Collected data

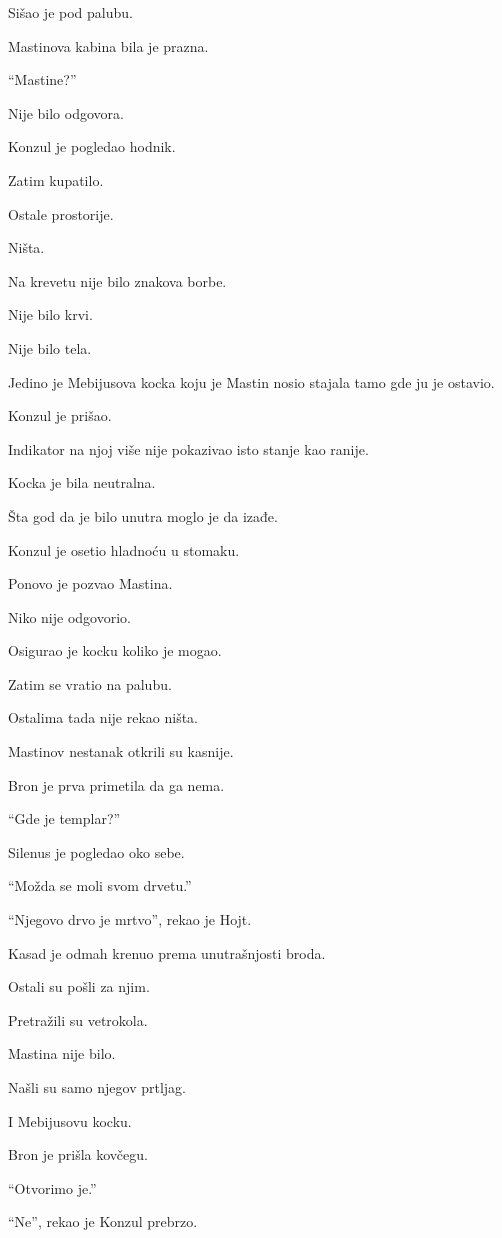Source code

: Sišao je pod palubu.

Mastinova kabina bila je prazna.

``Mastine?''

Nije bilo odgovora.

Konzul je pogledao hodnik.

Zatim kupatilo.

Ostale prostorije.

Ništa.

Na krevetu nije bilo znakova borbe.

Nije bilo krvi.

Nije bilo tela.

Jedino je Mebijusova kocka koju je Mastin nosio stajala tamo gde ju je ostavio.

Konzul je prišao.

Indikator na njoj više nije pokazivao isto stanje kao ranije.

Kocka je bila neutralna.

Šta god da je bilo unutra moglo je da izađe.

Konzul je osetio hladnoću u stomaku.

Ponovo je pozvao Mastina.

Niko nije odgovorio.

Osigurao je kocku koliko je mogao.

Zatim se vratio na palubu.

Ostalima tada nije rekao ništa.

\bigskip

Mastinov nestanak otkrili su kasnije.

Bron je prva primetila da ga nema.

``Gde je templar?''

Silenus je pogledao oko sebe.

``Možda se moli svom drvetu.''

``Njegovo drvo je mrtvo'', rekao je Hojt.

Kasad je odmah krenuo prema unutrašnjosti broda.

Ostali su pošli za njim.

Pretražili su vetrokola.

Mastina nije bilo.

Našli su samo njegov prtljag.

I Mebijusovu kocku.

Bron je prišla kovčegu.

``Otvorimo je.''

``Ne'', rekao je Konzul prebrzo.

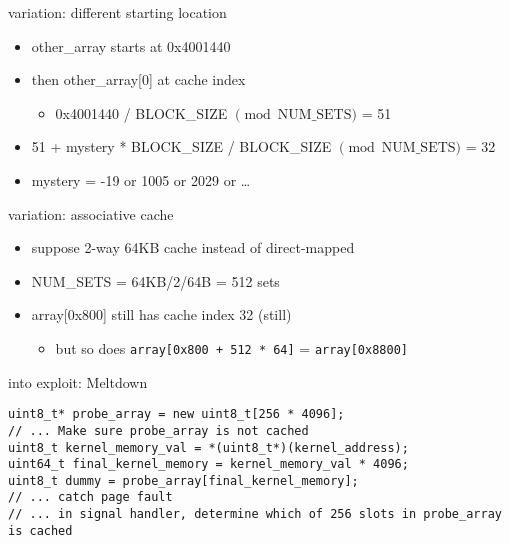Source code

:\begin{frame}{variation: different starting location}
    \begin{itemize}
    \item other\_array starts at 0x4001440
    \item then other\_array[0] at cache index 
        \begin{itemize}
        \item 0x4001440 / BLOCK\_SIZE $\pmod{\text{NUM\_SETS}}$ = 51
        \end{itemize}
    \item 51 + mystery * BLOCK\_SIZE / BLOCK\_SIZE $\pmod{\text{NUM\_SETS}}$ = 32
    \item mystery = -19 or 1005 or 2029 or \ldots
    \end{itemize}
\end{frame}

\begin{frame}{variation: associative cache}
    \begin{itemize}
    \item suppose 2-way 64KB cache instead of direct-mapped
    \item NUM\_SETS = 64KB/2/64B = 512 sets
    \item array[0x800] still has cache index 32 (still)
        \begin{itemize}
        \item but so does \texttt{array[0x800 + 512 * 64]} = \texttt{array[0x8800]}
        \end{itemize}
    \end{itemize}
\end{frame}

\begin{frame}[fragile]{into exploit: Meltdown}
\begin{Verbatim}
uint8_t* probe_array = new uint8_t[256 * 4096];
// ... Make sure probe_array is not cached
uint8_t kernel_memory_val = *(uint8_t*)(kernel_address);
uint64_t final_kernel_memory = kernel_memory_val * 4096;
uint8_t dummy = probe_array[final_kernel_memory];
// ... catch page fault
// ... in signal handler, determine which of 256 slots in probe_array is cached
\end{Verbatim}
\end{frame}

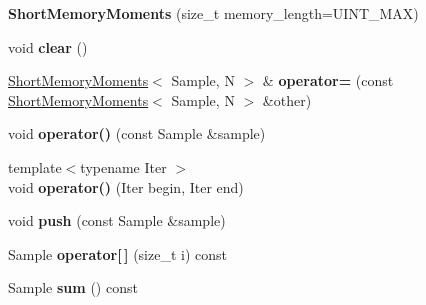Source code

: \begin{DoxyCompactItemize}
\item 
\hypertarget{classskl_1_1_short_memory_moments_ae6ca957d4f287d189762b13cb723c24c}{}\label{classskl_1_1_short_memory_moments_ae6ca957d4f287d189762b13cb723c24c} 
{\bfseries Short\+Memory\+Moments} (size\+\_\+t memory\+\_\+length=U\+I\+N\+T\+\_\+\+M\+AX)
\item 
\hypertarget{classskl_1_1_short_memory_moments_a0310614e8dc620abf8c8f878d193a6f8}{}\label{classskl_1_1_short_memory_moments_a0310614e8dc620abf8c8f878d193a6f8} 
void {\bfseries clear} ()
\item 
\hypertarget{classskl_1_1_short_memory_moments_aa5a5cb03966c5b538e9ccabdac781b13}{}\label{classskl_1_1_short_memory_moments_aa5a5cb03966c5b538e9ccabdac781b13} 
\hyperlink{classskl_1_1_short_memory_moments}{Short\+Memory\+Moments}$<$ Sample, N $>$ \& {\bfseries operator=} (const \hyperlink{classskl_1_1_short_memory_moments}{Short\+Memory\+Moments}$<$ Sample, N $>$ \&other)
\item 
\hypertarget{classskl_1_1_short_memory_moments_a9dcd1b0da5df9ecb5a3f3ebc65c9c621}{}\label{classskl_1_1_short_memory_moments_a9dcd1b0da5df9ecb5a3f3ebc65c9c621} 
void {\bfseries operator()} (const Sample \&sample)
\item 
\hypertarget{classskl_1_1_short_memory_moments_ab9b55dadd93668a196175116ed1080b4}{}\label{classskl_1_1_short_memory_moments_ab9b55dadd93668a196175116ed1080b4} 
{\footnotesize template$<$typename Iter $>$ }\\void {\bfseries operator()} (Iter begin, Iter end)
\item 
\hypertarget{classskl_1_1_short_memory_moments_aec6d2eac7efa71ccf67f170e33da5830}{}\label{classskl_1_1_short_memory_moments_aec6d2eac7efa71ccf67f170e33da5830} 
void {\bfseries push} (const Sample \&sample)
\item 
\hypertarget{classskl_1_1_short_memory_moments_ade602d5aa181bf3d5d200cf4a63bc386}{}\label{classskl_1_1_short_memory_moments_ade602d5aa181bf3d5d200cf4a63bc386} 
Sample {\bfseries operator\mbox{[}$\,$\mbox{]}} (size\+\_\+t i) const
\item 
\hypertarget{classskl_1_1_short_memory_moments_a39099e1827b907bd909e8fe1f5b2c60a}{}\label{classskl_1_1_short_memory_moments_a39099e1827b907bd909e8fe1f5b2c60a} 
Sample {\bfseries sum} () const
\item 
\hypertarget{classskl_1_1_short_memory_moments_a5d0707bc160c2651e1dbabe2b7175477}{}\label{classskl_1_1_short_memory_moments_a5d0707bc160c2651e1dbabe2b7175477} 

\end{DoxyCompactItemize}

Requirement
With the pictures omitted, reproduce the records in full and exactly.

Response to this task
Source code

: Sišao je pod palubu.

Mastinova kabina bila je prazna.

``Mastine?''

Nije bilo odgovora.

Konzul je pogledao hodnik.

Zatim kupatilo.

Ostale prostorije.

Ništa.

Na krevetu nije bilo znakova borbe.

Nije bilo krvi.

Nije bilo tela.

Jedino je Mebijusova kocka koju je Mastin nosio stajala tamo gde ju je ostavio.

Konzul je prišao.

Indikator na njoj više nije pokazivao isto stanje kao ranije.

Kocka je bila neutralna.

Šta god da je bilo unutra moglo je da izađe.

Konzul je osetio hladnoću u stomaku.

Ponovo je pozvao Mastina.

Niko nije odgovorio.

Osigurao je kocku koliko je mogao.

Zatim se vratio na palubu.

Ostalima tada nije rekao ništa.

\bigskip

Mastinov nestanak otkrili su kasnije.

Bron je prva primetila da ga nema.

``Gde je templar?''

Silenus je pogledao oko sebe.

``Možda se moli svom drvetu.''

``Njegovo drvo je mrtvo'', rekao je Hojt.

Kasad je odmah krenuo prema unutrašnjosti broda.

Ostali su pošli za njim.

Pretražili su vetrokola.

Mastina nije bilo.

Našli su samo njegov prtljag.

I Mebijusovu kocku.

Bron je prišla kovčegu.

``Otvorimo je.''

``Ne'', rekao je Konzul prebrzo.

Source code

:\begin{frame}{variation: different starting location}
    \begin{itemize}
    \item other\_array starts at 0x4001440
    \item then other\_array[0] at cache index 
        \begin{itemize}
        \item 0x4001440 / BLOCK\_SIZE $\pmod{\text{NUM\_SETS}}$ = 51
        \end{itemize}
    \item 51 + mystery * BLOCK\_SIZE / BLOCK\_SIZE $\pmod{\text{NUM\_SETS}}$ = 32
    \item mystery = -19 or 1005 or 2029 or \ldots
    \end{itemize}
\end{frame}

\begin{frame}{variation: associative cache}
    \begin{itemize}
    \item suppose 2-way 64KB cache instead of direct-mapped
    \item NUM\_SETS = 64KB/2/64B = 512 sets
    \item array[0x800] still has cache index 32 (still)
        \begin{itemize}
        \item but so does \texttt{array[0x800 + 512 * 64]} = \texttt{array[0x8800]}
        \end{itemize}
    \end{itemize}
\end{frame}

\begin{frame}[fragile]{into exploit: Meltdown}
\begin{Verbatim}
uint8_t* probe_array = new uint8_t[256 * 4096];
// ... Make sure probe_array is not cached
uint8_t kernel_memory_val = *(uint8_t*)(kernel_address);
uint64_t final_kernel_memory = kernel_memory_val * 4096;
uint8_t dummy = probe_array[final_kernel_memory];
// ... catch page fault
// ... in signal handler, determine which of 256 slots in probe_array is cached
\end{Verbatim}
\end{frame}

Source code

: \begin{DoxyCompactItemize}
\item 
\hypertarget{classskl_1_1_short_memory_moments_ae6ca957d4f287d189762b13cb723c24c}{}\label{classskl_1_1_short_memory_moments_ae6ca957d4f287d189762b13cb723c24c} 
{\bfseries Short\+Memory\+Moments} (size\+\_\+t memory\+\_\+length=U\+I\+N\+T\+\_\+\+M\+AX)
\item 
\hypertarget{classskl_1_1_short_memory_moments_a0310614e8dc620abf8c8f878d193a6f8}{}\label{classskl_1_1_short_memory_moments_a0310614e8dc620abf8c8f878d193a6f8} 
void {\bfseries clear} ()
\item 
\hypertarget{classskl_1_1_short_memory_moments_aa5a5cb03966c5b538e9ccabdac781b13}{}\label{classskl_1_1_short_memory_moments_aa5a5cb03966c5b538e9ccabdac781b13} 
\hyperlink{classskl_1_1_short_memory_moments}{Short\+Memory\+Moments}$<$ Sample, N $>$ \& {\bfseries operator=} (const \hyperlink{classskl_1_1_short_memory_moments}{Short\+Memory\+Moments}$<$ Sample, N $>$ \&other)
\item 
\hypertarget{classskl_1_1_short_memory_moments_a9dcd1b0da5df9ecb5a3f3ebc65c9c621}{}\label{classskl_1_1_short_memory_moments_a9dcd1b0da5df9ecb5a3f3ebc65c9c621} 
void {\bfseries operator()} (const Sample \&sample)
\item 
\hypertarget{classskl_1_1_short_memory_moments_ab9b55dadd93668a196175116ed1080b4}{}\label{classskl_1_1_short_memory_moments_ab9b55dadd93668a196175116ed1080b4} 
{\footnotesize template$<$typename Iter $>$ }\\void {\bfseries operator()} (Iter begin, Iter end)
\item 
\hypertarget{classskl_1_1_short_memory_moments_aec6d2eac7efa71ccf67f170e33da5830}{}\label{classskl_1_1_short_memory_moments_aec6d2eac7efa71ccf67f170e33da5830} 
void {\bfseries push} (const Sample \&sample)
\item 
\hypertarget{classskl_1_1_short_memory_moments_ade602d5aa181bf3d5d200cf4a63bc386}{}\label{classskl_1_1_short_memory_moments_ade602d5aa181bf3d5d200cf4a63bc386} 
Sample {\bfseries operator\mbox{[}$\,$\mbox{]}} (size\+\_\+t i) const
\item 
\hypertarget{classskl_1_1_short_memory_moments_a39099e1827b907bd909e8fe1f5b2c60a}{}\label{classskl_1_1_short_memory_moments_a39099e1827b907bd909e8fe1f5b2c60a} 
Sample {\bfseries sum} () const
\item 
\hypertarget{classskl_1_1_short_memory_moments_a5d0707bc160c2651e1dbabe2b7175477}{}\label{classskl_1_1_short_memory_moments_a5d0707bc160c2651e1dbabe2b7175477} 

\end{DoxyCompactItemize}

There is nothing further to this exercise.